Latent Dirichlet Allocation

Use the Vowpal Wabbit library to perform VW LDA

Category: Text Analytics

Module overview

This article describes how to use the Latent Dirichlet Allocation module in Azure Machine Learning Studio, to group otherwise unclassified text into a number of categories. Latent Dirichlet Allocation (LDA) is often used in natural language processing (NLP) to find texts that are similar. Another common term is topic modeling.

This module takes a column of text, and generates these outputs:

  • The source text, together with a score for each category

  • A feature matrix, containing extracted terms and coefficients for each category

  • A transformation, which you can save and reapply to new text used as input

Because this module uses the Vowpal Wabbit library, it is very fast. For more information about Vowpal Wabbit, see the GitHub repository which includes tutorials and an explanation of the algorithm.

More about Latent Dirichlet Allocation (LDA)

Generally speaking, LDA is not a method for classification per se, but uses a generative approach. What this means is that you don’t need to provide known class labels and then infer the patterns. Instead, the algorithm generates a probabilistic model that is used to identify groups of topics.
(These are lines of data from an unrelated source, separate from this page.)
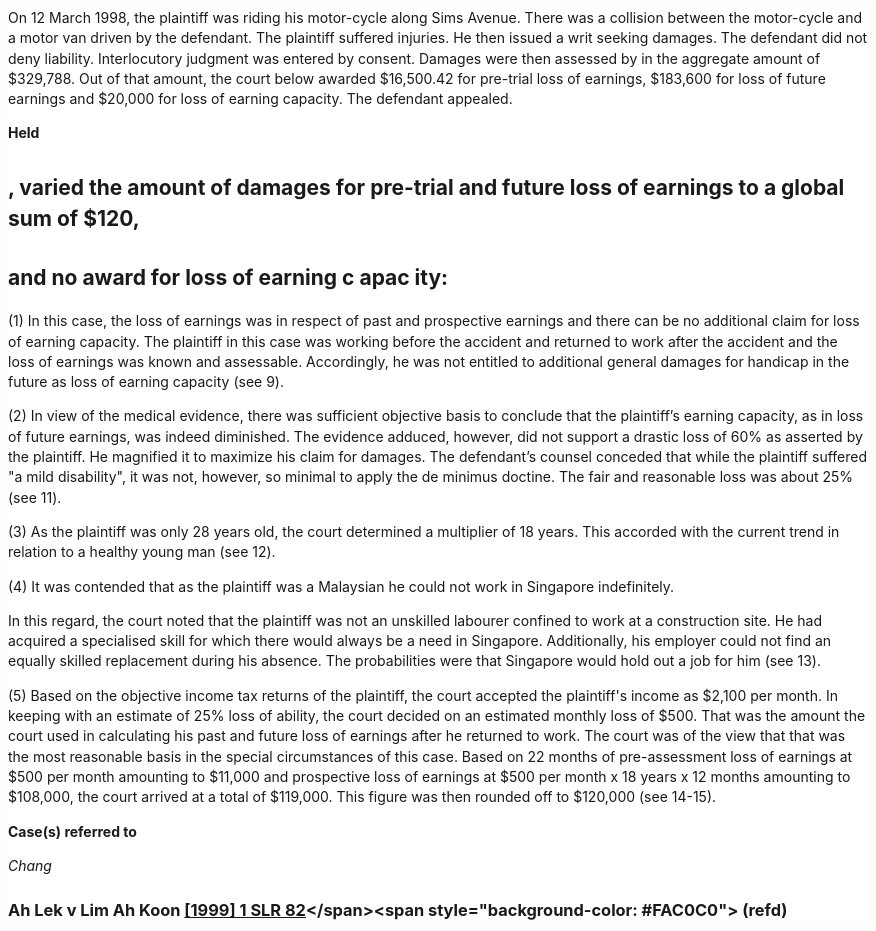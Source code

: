 On 12 March 1998, the plaintiff was riding his motor-cycle along Sims Avenue. There was a collision between the motor-cycle and a motor van driven by the defendant. The plaintiff suffered injuries. He then issued a writ seeking damages. The defendant did not deny liability. Interlocutory judgment was entered by consent. Damages were then assessed by in the aggregate amount of $329,788. Out of that amount, the court below awarded $16,500.42 for pre-trial loss of earnings, $183,600 for loss of future earnings and $20,000 for loss of earning capacity. The defendant appealed. 

**Held** 

## , varied the amount of damages for pre-trial and future loss of earnings to a global sum of $120, 

## and no award for loss of earning c apac ity: 

 (1) In this case, the loss of earnings was in respect of past and prospective earnings and there can be no additional claim for loss of earning capacity. The plaintiff in this case was working before the accident and returned to work after the accident and the loss of earnings was known and assessable. Accordingly, he was not entitled to additional general damages for handicap in the future as loss of earning capacity (see 9). 

 (2) In view of the medical evidence, there was sufficient objective basis to conclude that the plaintiff’s earning capacity, as in loss of future earnings, was indeed diminished. The evidence adduced, however, did not support a drastic loss of 60% as asserted by the plaintiff. He magnified it to maximize his claim for damages. The defendant’s counsel conceded that while the plaintiff suffered "a mild disability", it was not, however, so minimal to apply the de minimus doctine. The fair and reasonable loss was about 25% (see 11). 

 (3) As the plaintiff was only 28 years old, the court determined a multiplier of 18 years. This accorded with the current trend in relation to a healthy young man (see 12). 

 (4) It was contended that as the plaintiff was a Malaysian he could not work in Singapore indefinitely. 


 In this regard, the court noted that the plaintiff was not an unskilled labourer confined to work at a construction site. He had acquired a specialised skill for which there would always be a need in Singapore. Additionally, his employer could not find an equally skilled replacement during his absence. The probabilities were that Singapore would hold out a job for him (see 13). 

 (5) Based on the objective income tax returns of the plaintiff, the court accepted the plaintiff's income as $2,100 per month. In keeping with an estimate of 25% loss of ability, the court decided on an estimated monthly loss of $500. That was the amount the court used in calculating his past and future loss of earnings after he returned to work. The court was of the view that that was the most reasonable basis in the special circumstances of this case. Based on 22 months of pre-assessment loss of earnings at $500 per month amounting to $11,000 and prospective loss of earnings at $500 per month x 18 years x 12 months amounting to $108,000, the court arrived at a total of $119,000. This figure was then rounded off to $120,000 (see 14-15). 

**Case(s) referred to** 

_Chang_ 

### Ah Lek v Lim Ah Koon [[1999] 1 SLR 82]("https://www.open.gov.sg")</span><span style="background-color: #FAC0C0"> (refd)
You can use the probabilistic model to classify either existing training cases, or new cases that you provide to the model as input.

A generative model can be preferable because it avoids making any strong assumptions about the relationship between the text and categories, and uses only the distribution of words to mathematically model topics.

For more information, see the Technical notes section.

How to configure Latent Dirichlet Allocation

This module requires a dataset that contains a column of text, either raw or preprocessed.

  1. Add the Latent Dirichlet Allocation module to your experiment.

  2. As input for the module, provide a dataset containing one or more text columns.

  3. For Target columns, choose one or more columns containing text to analyze.

    You can choose multiple columns but they must be of the string data type.

    In general, because LDA creates a large feature matrix from the text, you'll typically analyze a single text column.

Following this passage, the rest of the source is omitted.